Soal Diversi Hukum Pelaku Anak AG, Kuasa Hukum David: Keluarga tak Membuka Peluang
Pelaku anak AG terancam pidana sekitar enam tahun penjara.
REPUBLIKA.CO.ID, JAKARTA — Keluarga David Ozora memaklumi peran kejaksaan untuk mengupayakan penyelesaian nonyudisial khusus terhadap AG yang berstatus sebagai anak berkonflik dengan hukum. Tim Advokasi Keluarga David, Melissa Anggraini mengatakan mekanisme sistem peradilan pidana anak (SPPA) memang memberi jalan diversi hukum terhadap anak-anak yang berkonflik dengan hukum.
Meskipun pihak keluarga meminta agar kasus penganiyaan berat tersebut harus diselesaikan melalui mekanisme peradilan pidana. “Jadi terkait dengan diversi khusus untuk AG itu, memang secara normatif hukumnya diatur oleh undang-undang SPPA. Makanya secara formal, kejaksaan melakukan itu, dan keluarga (David) memaklumi apa yang dilakukan kejaksaan itu,” kata Melissa saat dihubungi Republika dari Jakarta, Selasa (21/3/2023).
Diversi hukum adalah sarana penyelesaian perkara pidana terhadap anak-anak di luar proses peradilan. Namun begitu dikatakan Melissa, ada pemahaman dan kesadaran hukum yang tinggi dari pihak keluarga korban untuk tetap meminta kasus penganiyaan terhadap David Ozora itu, diselesaikan melalui mekanisme pengadilan.

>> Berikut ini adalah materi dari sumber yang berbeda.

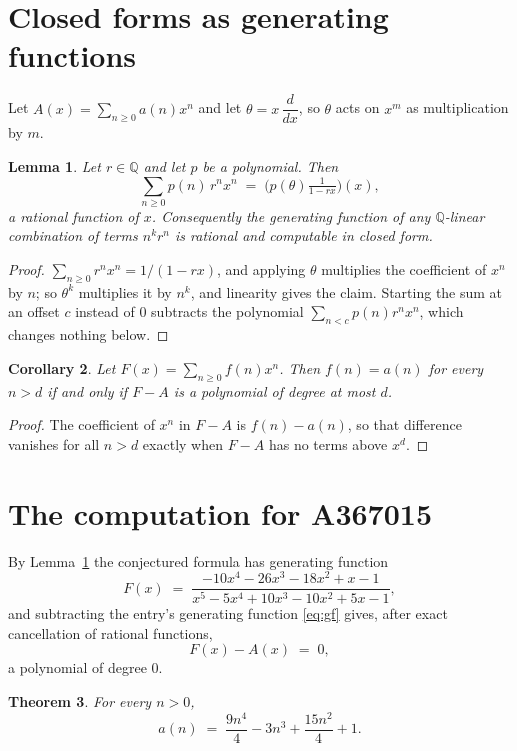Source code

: \documentclass[11pt,a4paper]{article}
\theoremstyle{plain}
\newtheorem{theorem}{Theorem}
\newtheorem{lemma}[theorem]{Lemma}
\newtheorem{corollary}[theorem]{Corollary}
\theoremstyle{definition}
\begin{document}
\section{Closed forms as generating functions}

Let $A(x)=\sum_{n\ge 0}a(n)x^{n}$ and let $\theta=x\,\dfrac{d}{dx}$, so $\theta$
acts on $x^{m}$ as multiplication by $m$.

\begin{lemma}\label{lem:gf}
Let $r\in\mathbb{Q}$ and let $p$ be a polynomial. Then
\[
\sum_{n\ge0}p(n)\,r^{n}x^{n}\;=\;\bigl(p(\theta)\tfrac{1}{1-rx}\bigr)(x),
\]
a rational function of $x$. Consequently the generating function of any
$\mathbb{Q}$-linear combination of terms $n^{k}r^{n}$ is rational and computable in
closed form.
\end{lemma}

\begin{proof}
$\sum_{n\ge0}r^{n}x^{n}=1/(1-rx)$, and applying $\theta$ multiplies the coefficient of
$x^{n}$ by $n$; so $\theta^{k}$ multiplies it by $n^{k}$, and linearity gives the claim.
Starting the sum at an offset $c$ instead of $0$ subtracts the polynomial
$\sum_{n<c}p(n)r^{n}x^{n}$, which changes nothing below.
\end{proof}

\begin{corollary}\label{cor:criterion}
Let $F(x)=\sum_{n\ge 0}f(n)x^{n}$. Then $f(n)=a(n)$ for every $n>d$ if and only
if $F-A$ is a polynomial of degree at most $d$.
\end{corollary}

\begin{proof}
The coefficient of $x^{n}$ in $F-A$ is $f(n)-a(n)$, so that difference vanishes for all
$n>d$ exactly when $F-A$ has no terms above $x^{d}$.
\end{proof}

\section{The computation for A367015}

By Lemma~\ref{lem:gf} the conjectured formula has generating function
\[
F(x)\;=\;\frac{- 10 x^{4} - 26 x^{3} - 18 x^{2} + x - 1}{x^{5} - 5 x^{4} + 10 x^{3} - 10 x^{2} + 5 x - 1} ,
\]
and subtracting the entry's generating function \eqref{eq:gf} gives, after exact
cancellation of rational functions,
\[
F(x)-A(x)\;=\;0 ,
\]
a polynomial of degree $0$.

\begin{theorem}
For every $n>0$,
\[
a(n)\;=\;\frac{9 n^{4}}{4} - 3 n^{3} + \frac{15 n^{2}}{4} + 1 .
\]
\end{theorem}
\end{document}

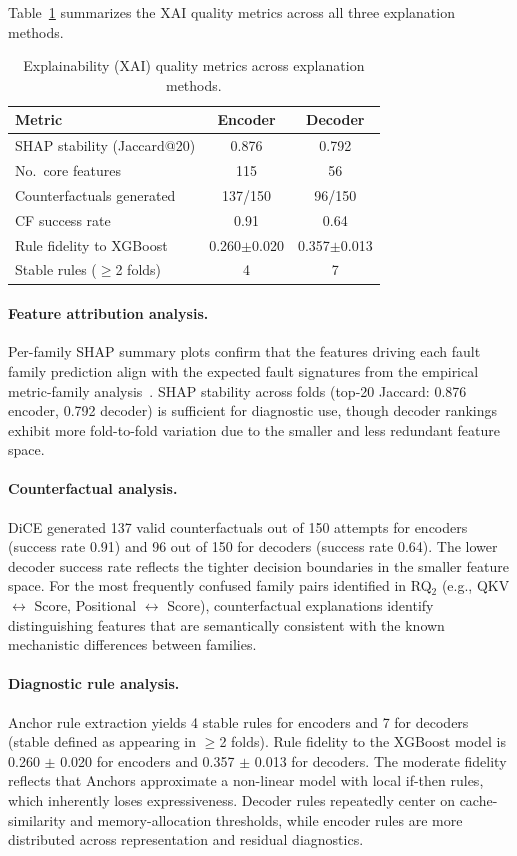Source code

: Table~\ref{tab:xai} summarizes the XAI quality metrics across all three explanation methods.

\begin{table}[!ht]
\centering
\caption{Explainability (XAI) quality metrics across explanation methods.}
\label{tab:xai}
\small
\begin{tabular}{l cc}
\toprule
Metric & Encoder & Decoder \\
\midrule
SHAP stability (Jaccard@20) & 0.876 & 0.792 \\
No.\ core features & 115 & 56 \\
\midrule
Counterfactuals generated & 137/150 & 96/150 \\
CF success rate & 0.91 & 0.64 \\
\midrule
Rule fidelity to XGBoost & 0.260$\pm$0.020 & 0.357$\pm$0.013 \\
Stable rules ($\geq$2 folds) & 4 & 7 \\
\bottomrule
\end{tabular}
\end{table}

\paragraph{Feature attribution analysis.}
Per-family SHAP summary plots confirm that the features driving each fault family prediction align with the expected fault signatures from the empirical metric-family analysis~\cite{frankenformer}. SHAP stability across folds (top-20 Jaccard: 0.876 encoder, 0.792 decoder) is sufficient for diagnostic use, though decoder rankings exhibit more fold-to-fold variation due to the smaller and less redundant feature space.

\paragraph{Counterfactual analysis.}
DiCE generated 137 valid counterfactuals out of 150 attempts for encoders (success rate 0.91) and 96 out of 150 for decoders (success rate 0.64). The lower decoder success rate reflects the tighter decision boundaries in the smaller feature space. For the most frequently confused family pairs identified in RQ$_2$ (e.g., QKV $\leftrightarrow$ Score, Positional $\leftrightarrow$ Score), counterfactual explanations identify distinguishing features that are semantically consistent with the known mechanistic differences between families.

\paragraph{Diagnostic rule analysis.}
Anchor rule extraction yields 4 stable rules for encoders and 7 for decoders (stable defined as appearing in $\geq$2 folds). Rule fidelity to the XGBoost model is 0.260 $\pm$ 0.020 for encoders and 0.357 $\pm$ 0.013 for decoders. The moderate fidelity reflects that Anchors approximate a non-linear model with local if-then rules, which inherently loses expressiveness. Decoder rules repeatedly center on cache-similarity and memory-allocation thresholds, while encoder rules are more distributed across representation and residual diagnostics.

Termasuk terhadap AG yang berstatus anak berkonflik dengan hukum. “Kita dari pihak keluarga korban sejak awal memang juga menyampaikan secara lisan, agar kasusnya ini diselesaikan melalui persidangan,” ujar Melissa.
Tetapi, Melissa menerangkan kewajiban normatif dari tim kejaksaan yang mengupayakan diversi hukum untuk pelaku AG, juga mengharuskan adanya respons tertulis dari keluarga korban. Karena itu, Melissa menjelaskan, pihak keluarga juga bersurat ke Kejaksaan Tinggi (Kejati) DKI Jakarta agar mekanisme pengadilan terhadap AG tetap menjadi pilihan yang utama.

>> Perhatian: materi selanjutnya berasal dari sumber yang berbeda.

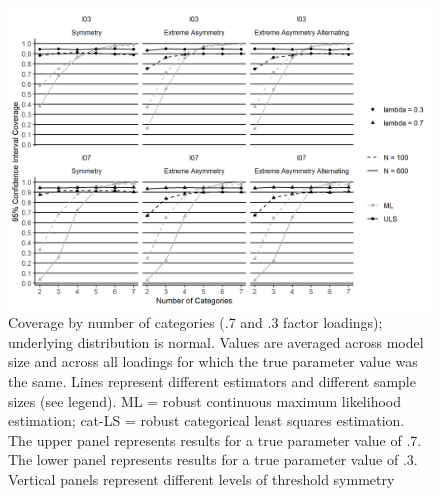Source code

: \documentclass[10,a4paperpaper,]{article}
\begin{document}
\begin{figure}
\includegraphics[width=445pt]{./figures/fig_6} \caption{Coverage by number of categories (.7 and .3 factor loadings); underlying distribution is normal. Values are averaged across model size and across all loadings for which the true parameter value was the same. Lines represent different estimators and different sample sizes (see legend). ML = robust continuous maximum likelihood estimation; cat-LS = robust categorical least squares estimation. The upper panel represents results for a true parameter value of .7. The lower panel represents results for a true parameter value of .3. Vertical panels represent different levels of threshold symmetry}\label{fig:unnamed-chunk-5}
\end{figure}
\end{document}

“Jadi bukan bahasanya menolak (diversi hukum untuk AG). Tetapi secara formalitas, kita dari pihak keluarga tetap menyampaikan tidak membuka peluang adanya diversi yang normatif memang ada itu. Artinya kita, dari keluarga korban meminta agar kasus ini, juga untuk AG, tetap diselesaikan melalui mekanisme persidangan,” kata Melissa.

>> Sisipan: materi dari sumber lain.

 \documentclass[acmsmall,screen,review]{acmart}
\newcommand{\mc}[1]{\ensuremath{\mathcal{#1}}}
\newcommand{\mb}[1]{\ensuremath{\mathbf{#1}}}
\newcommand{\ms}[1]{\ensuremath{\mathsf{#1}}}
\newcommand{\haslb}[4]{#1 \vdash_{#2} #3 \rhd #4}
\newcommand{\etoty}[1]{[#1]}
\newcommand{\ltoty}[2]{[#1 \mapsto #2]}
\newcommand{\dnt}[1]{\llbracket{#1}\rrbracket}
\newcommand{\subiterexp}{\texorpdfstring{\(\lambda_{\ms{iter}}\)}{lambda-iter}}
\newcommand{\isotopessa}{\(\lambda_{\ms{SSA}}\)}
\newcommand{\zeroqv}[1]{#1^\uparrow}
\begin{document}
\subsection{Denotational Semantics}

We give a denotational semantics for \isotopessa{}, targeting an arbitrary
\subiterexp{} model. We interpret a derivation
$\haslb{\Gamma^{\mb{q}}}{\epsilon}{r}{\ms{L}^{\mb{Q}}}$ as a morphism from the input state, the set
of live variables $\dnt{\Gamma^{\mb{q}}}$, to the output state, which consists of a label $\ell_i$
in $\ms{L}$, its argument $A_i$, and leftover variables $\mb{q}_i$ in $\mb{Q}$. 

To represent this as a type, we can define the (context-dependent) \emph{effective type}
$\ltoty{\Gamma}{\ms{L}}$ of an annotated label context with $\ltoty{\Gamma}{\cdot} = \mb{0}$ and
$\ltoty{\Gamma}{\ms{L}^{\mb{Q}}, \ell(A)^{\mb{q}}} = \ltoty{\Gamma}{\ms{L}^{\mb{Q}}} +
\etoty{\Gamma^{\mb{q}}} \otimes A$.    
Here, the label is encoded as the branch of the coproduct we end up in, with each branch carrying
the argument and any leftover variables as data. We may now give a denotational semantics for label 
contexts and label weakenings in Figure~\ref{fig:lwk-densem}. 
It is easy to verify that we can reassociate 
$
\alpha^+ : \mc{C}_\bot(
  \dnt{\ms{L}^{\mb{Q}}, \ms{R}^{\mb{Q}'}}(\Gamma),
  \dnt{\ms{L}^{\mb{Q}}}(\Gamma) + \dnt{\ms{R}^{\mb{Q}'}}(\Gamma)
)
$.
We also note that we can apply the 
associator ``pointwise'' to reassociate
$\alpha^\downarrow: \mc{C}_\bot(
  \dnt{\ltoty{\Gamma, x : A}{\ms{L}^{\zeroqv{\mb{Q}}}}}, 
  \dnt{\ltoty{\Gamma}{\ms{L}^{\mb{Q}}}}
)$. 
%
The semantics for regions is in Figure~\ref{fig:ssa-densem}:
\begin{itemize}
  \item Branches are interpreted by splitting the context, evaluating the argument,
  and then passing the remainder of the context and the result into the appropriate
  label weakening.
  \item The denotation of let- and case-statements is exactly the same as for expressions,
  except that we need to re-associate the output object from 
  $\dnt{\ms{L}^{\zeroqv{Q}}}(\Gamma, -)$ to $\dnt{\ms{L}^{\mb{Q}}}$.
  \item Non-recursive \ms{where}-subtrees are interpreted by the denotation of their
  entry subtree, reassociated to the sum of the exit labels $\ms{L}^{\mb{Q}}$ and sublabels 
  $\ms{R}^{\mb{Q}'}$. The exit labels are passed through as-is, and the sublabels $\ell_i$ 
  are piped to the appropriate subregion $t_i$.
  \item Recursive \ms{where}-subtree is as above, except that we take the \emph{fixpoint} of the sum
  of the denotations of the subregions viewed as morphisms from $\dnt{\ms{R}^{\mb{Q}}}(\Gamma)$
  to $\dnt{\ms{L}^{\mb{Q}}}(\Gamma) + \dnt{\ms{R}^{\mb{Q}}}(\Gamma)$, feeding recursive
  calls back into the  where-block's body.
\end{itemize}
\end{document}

Pihak keluarga David, dikatakan Melissa, juga memahami realitas hukum acara yang ada saat ini, jika AG tetap diseret ke persidangan. Seperti realitas mekanisme persidangan yang tertutup terhadap AG. “Kami tidak mempersoalkan prosedur-prosedur normatif yang dikhususkan untuk AG sebagai anak berkonflik dengan hukum nantinya di persidangan. Seperti persidangan yang tertutup, dan yang lain-lain. Karena memang aturannya seperti itu, dan itu tidak bisa kita terabas,” ujar Melissa.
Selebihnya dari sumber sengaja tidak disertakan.